Well, good afternoon. It's great to see you all. Thank you so much for being here. I know it was challenging for a number of people to get here. Last night or this morning, I'm going to tell you a story, a true story. It happened in the summer of 2012. I was in one of these old brick buildings built 60 or 70 years ago for government contractors that had those, exposed radiators in every room, linoleum floor, peeling drop ceilings, harsh lighting. You know, the reason everybody wants to get back to the office and, in this day, I was doing one-on-one financial coaching sessions, something that I've done since I became a retirement advisor in 2006. I started at 9:00 AM and had back-to-back to back meetings all day, probably 15 meetings.
So, after the full day of meetings, I'm walking out of the conference room. I look up at the signup sheet and there's one person left. My last meeting that day was with Ronnie. She was the office receptionist, so I go to the front lobby and ask if she's ready to meet with a very shy yes, we walked back to the conference room, and I start into a conversation that I've now probably said tens of thousands of times. We're going to help you understand how your retirement plan works for you, make sure you're saving enough to get the full match, build a mix of investments that aligns with your financial goals, and deliver guidance to help you with the foundational pieces of financial security, but of course, this conversation is about you. So, is there anything else that you would like to discuss? In a very timid and shy voice, she says, yes, I actually, wasn't going to meet with you, but since you're here, I wanted to let you know, and she pauses. I just found out that I'm being let go. I want to know, what do I need to do with my 401(k)? We have a very gentle discussion and I stress to her that there's nothing she needs to do with their 401(k). When we talk about hardships and loans and distributions and just maintaining the 401(k) there, but that wasn't really what was on Ronnie's mind. She was worried about her future. She was worried about taking care of her two kids as a single mother, potentially out of work and so I see her, and her eyes start to tear up.

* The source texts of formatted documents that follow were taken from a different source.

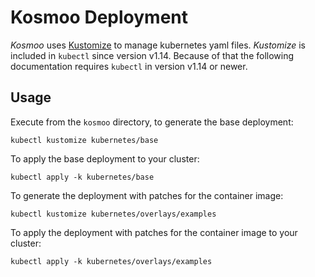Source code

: <!-- SPDX-License-Identifier: MIT -->
# Kosmoo Deployment

*Kosmoo* uses [Kustomize](https://github.com/kubernetes-sigs/kustomize) to manage kubernetes yaml files.
*Kustomize* is included in `kubectl` since version v1.14. 
Because of that the following documentation requires `kubectl` in version v1.14 or newer.

## Usage

Execute from the `kosmoo` directory, to generate the base deployment:
```
kubectl kustomize kubernetes/base
```
To apply the base deployment to your cluster:
```
kubectl apply -k kubernetes/base
```
To generate the deployment with patches for the container image:
```
kubectl kustomize kubernetes/overlays/examples
```
To apply the deployment with patches for the container image to your cluster:
```
kubectl apply -k kubernetes/overlays/examples
```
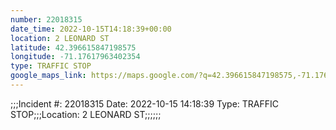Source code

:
 ```yaml
---
number: 22018315
date_time: 2022-10-15T14:18:39+00:00
location: 2 LEONARD ST
latitude: 42.396615847198575
longitude: -71.17617963402354
type: TRAFFIC STOP
google_maps_link: https://maps.google.com/?q=42.396615847198575,-71.17617963402354
---
```


;;;Incident #: 22018315  Date: 2022-10-15 14:18:39   Type: TRAFFIC STOP;;;Location: 2 LEONARD ST;;;;;;
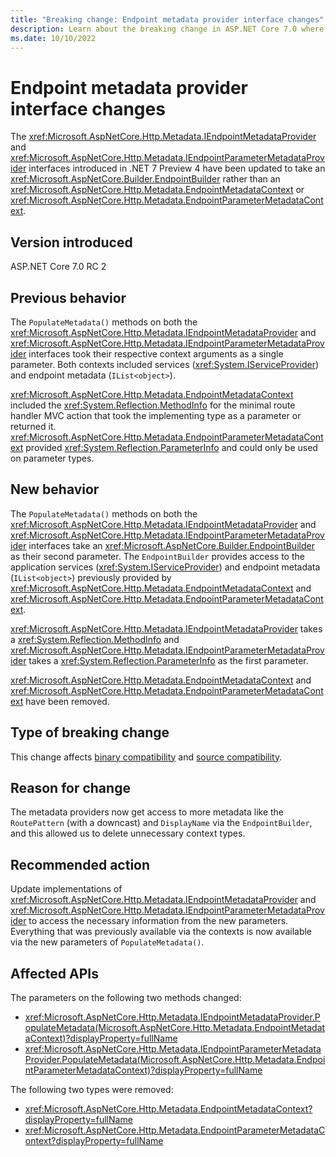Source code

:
 ```yaml
---
title: "Breaking change: Endpoint metadata provider interface changes"
description: Learn about the breaking change in ASP.NET Core 7.0 where changes were made to the IEndpointMetadataProvider and IEndpointParameterMetadataProvider interfaces.
ms.date: 10/10/2022
---
```

# Endpoint metadata provider interface changes

The <xref:Microsoft.AspNetCore.Http.Metadata.IEndpointMetadataProvider> and <xref:Microsoft.AspNetCore.Http.Metadata.IEndpointParameterMetadataProvider> interfaces introduced in .NET 7 Preview 4 have been updated to take an <xref:Microsoft.AspNetCore.Builder.EndpointBuilder> rather than an <xref:Microsoft.AspNetCore.Http.Metadata.EndpointMetadataContext> or <xref:Microsoft.AspNetCore.Http.Metadata.EndpointParameterMetadataContext>.

## Version introduced

ASP.NET Core 7.0 RC 2

## Previous behavior

The `PopulateMetadata()` methods on both the <xref:Microsoft.AspNetCore.Http.Metadata.IEndpointMetadataProvider> and <xref:Microsoft.AspNetCore.Http.Metadata.IEndpointParameterMetadataProvider> interfaces took their respective context arguments as a single parameter. Both contexts included services (<xref:System.IServiceProvider>) and endpoint metadata (`IList<object>`).

<xref:Microsoft.AspNetCore.Http.Metadata.EndpointMetadataContext> included the <xref:System.Reflection.MethodInfo> for the minimal route handler MVC action that took the implementing type as a parameter or returned it. <xref:Microsoft.AspNetCore.Http.Metadata.EndpointParameterMetadataContext> provided <xref:System.Reflection.ParameterInfo> and could only be used on parameter types.

## New behavior

The `PopulateMetadata()` methods on both the <xref:Microsoft.AspNetCore.Http.Metadata.IEndpointMetadataProvider> and <xref:Microsoft.AspNetCore.Http.Metadata.IEndpointParameterMetadataProvider> interfaces take an <xref:Microsoft.AspNetCore.Builder.EndpointBuilder> as their second parameter. The `EndpointBuilder` provides access to the application services (<xref:System.IServiceProvider>) and endpoint metadata (`IList<object>`) previously provided by <xref:Microsoft.AspNetCore.Http.Metadata.EndpointMetadataContext> and <xref:Microsoft.AspNetCore.Http.Metadata.EndpointParameterMetadataContext>.

<xref:Microsoft.AspNetCore.Http.Metadata.IEndpointMetadataProvider> takes a <xref:System.Reflection.MethodInfo> and <xref:Microsoft.AspNetCore.Http.Metadata.IEndpointParameterMetadataProvider> takes a <xref:System.Reflection.ParameterInfo> as the first parameter.

<xref:Microsoft.AspNetCore.Http.Metadata.EndpointMetadataContext> and <xref:Microsoft.AspNetCore.Http.Metadata.EndpointParameterMetadataContext> have been removed.

## Type of breaking change

This change affects [binary compatibility](../../categories.md#binary-compatibility) and [source compatibility](../../categories.md#source-compatibility).

## Reason for change

The metadata providers now get access to more metadata like the `RoutePattern` (with a downcast) and `DisplayName` via the `EndpointBuilder`, and this allowed us to delete unnecessary context types.

## Recommended action

Update implementations of <xref:Microsoft.AspNetCore.Http.Metadata.IEndpointMetadataProvider> and <xref:Microsoft.AspNetCore.Http.Metadata.IEndpointParameterMetadataProvider> to access the necessary information from the new parameters. Everything that was previously available via the contexts is now available via the new parameters of `PopulateMetadata()`.

## Affected APIs

The parameters on the following two methods changed:

- <xref:Microsoft.AspNetCore.Http.Metadata.IEndpointMetadataProvider.PopulateMetadata(Microsoft.AspNetCore.Http.Metadata.EndpointMetadataContext)?displayProperty=fullName>
- <xref:Microsoft.AspNetCore.Http.Metadata.IEndpointParameterMetadataProvider.PopulateMetadata(Microsoft.AspNetCore.Http.Metadata.EndpointParameterMetadataContext)?displayProperty=fullName>

The following two types were removed:

- <xref:Microsoft.AspNetCore.Http.Metadata.EndpointMetadataContext?displayProperty=fullName>
- <xref:Microsoft.AspNetCore.Http.Metadata.EndpointParameterMetadataContext?displayProperty=fullName>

I can tell she's upset and embarrassed, and she says, my last day is at the end of the month. Now at the time, I'm only six years into the industry. I will tell you that I've learned and aged a lot since. But I, as Corey mentioned, probably looked like I'm 18. So, I take what I feel like is a little bit of a risk and I say, well, what type of positions are you looking for? She'd been at this organization for about four years. She'd done a good job, but they were downsizing, and with only 25 days until she was leaving, she hadn't found many opportunities. So, I tell her that we have other client relationships in the same or similar industries and if she provides me with a resume, I'll send it out to every person that I know and the next morning she sent me that resume and the same day I sent it out to six or seven other clients and try to make a connection. This exercise took me all, but 30 minutes and the great part is that all that, all those clients, they were thrilled.
Even the ones that weren't hiring, felt like I was looking out for them when I was the one asking for a favor. Now, I know that as you listen to this, you probably think to yourself, there's nothing special about this story. I agree, the part that is special for me came a few weeks later. I'm sitting in my office one morning and I get a phone call.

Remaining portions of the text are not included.